Adverse events of cell therapy clinical trials in human chronic spinal cord injury, a systematic review and meta-analysis.

Spinal cord injury is a lesion with high mortality and significant morbidities. After the primary injury, during six months, a cascade of secondary cellular and molecular events makes the lesion chronic. Recently, cell-based clinical trials as a new procedure have been gradually tested to improve the symptoms of patients. Each treatment method is associated with different adverse events. Based on the PRISMA flow diagram of the identified records, and after multistep screening, finally in 76 reviewed studies with 1633 cases and 189 controls, 64 types of adverse events in 12 categories were recorded in 45 studies. The most common adverse events were transient backache and meningism (90%) and cord malacia (80%). The cell therapy method in which the treatment was associated with more adverse events was Olfactory ensheathing cell and bone marrow mesenchymal stem cell combination therapy in 55%, and the adverse events were less with the embryonic stem cell in 2.33% of patients. In a meta-analysis, the total prevalence of adverse events in cell therapy was 19% and the highest pulled effect size belonged to urinary tract and localized adverse events.

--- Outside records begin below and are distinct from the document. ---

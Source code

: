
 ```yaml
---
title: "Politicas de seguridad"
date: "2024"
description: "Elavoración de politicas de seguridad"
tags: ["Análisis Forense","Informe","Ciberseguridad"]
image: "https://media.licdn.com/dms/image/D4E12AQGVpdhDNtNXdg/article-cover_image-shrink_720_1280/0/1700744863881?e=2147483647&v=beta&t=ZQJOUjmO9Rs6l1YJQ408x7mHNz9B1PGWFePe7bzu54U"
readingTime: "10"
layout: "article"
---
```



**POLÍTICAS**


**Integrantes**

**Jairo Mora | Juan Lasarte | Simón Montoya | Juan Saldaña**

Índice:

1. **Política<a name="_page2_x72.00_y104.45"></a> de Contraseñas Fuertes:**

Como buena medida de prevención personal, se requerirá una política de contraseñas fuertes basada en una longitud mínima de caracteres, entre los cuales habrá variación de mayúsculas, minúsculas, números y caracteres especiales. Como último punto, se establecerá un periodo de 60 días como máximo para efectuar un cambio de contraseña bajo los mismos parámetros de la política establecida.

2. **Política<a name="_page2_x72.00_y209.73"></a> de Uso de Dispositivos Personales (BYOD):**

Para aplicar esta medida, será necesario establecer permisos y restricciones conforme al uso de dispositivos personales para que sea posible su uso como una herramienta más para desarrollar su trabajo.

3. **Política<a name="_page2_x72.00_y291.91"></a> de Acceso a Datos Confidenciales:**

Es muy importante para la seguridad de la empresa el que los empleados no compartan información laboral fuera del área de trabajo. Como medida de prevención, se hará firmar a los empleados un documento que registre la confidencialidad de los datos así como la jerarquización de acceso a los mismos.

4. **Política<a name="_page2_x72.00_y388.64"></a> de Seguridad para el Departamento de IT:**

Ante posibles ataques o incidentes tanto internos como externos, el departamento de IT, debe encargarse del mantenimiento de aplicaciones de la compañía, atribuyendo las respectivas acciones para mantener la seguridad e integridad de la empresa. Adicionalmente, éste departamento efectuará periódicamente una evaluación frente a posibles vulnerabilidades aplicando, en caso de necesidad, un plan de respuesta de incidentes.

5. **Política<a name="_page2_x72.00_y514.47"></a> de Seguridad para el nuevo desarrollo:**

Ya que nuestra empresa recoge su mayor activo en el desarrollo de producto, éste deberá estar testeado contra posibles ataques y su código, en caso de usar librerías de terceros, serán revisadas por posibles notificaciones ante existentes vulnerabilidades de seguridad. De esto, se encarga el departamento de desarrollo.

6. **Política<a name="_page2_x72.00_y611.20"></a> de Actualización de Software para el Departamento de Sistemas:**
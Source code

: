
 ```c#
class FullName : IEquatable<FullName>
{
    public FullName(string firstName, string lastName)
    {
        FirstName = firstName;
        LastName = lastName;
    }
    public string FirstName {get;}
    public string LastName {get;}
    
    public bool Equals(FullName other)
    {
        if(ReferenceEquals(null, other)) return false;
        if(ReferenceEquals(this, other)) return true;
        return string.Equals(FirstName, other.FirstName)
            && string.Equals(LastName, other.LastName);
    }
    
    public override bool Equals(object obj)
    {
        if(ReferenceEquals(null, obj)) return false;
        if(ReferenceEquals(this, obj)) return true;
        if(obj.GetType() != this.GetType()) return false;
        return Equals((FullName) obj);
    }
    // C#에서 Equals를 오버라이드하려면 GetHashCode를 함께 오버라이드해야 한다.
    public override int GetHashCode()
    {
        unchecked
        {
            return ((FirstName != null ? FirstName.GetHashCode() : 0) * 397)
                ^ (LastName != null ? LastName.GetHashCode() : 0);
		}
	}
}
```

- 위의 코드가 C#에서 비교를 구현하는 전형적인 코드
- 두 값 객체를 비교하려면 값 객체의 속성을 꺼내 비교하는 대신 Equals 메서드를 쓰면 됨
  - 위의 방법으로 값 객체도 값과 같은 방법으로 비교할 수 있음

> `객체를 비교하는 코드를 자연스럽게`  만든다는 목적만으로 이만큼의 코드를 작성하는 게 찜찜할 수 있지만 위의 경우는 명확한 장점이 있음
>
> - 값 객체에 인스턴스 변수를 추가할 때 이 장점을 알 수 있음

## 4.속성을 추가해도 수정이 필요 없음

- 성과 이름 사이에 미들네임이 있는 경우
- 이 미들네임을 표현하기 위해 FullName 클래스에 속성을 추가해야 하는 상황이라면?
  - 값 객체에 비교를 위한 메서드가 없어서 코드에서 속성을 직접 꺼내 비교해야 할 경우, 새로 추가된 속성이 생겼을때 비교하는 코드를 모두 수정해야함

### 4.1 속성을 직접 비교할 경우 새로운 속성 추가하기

Also, the total prevalence of adverse events in 14 cell therapy methods was 18% and four cell types (neural stem cell, bone marrow hematopoietic stem cell, embryonic stem cell, and umbilical cord mesenchymal stem cell) had the most effect. None of the adverse events were reported on the 4 (life-threatening consequences) and 5 (death) grading scales. We concluded that the frequency of life-threatening adverse events following cell therapy clinical trials in chronic spinal cord injury patients is very scarce and can be ignored.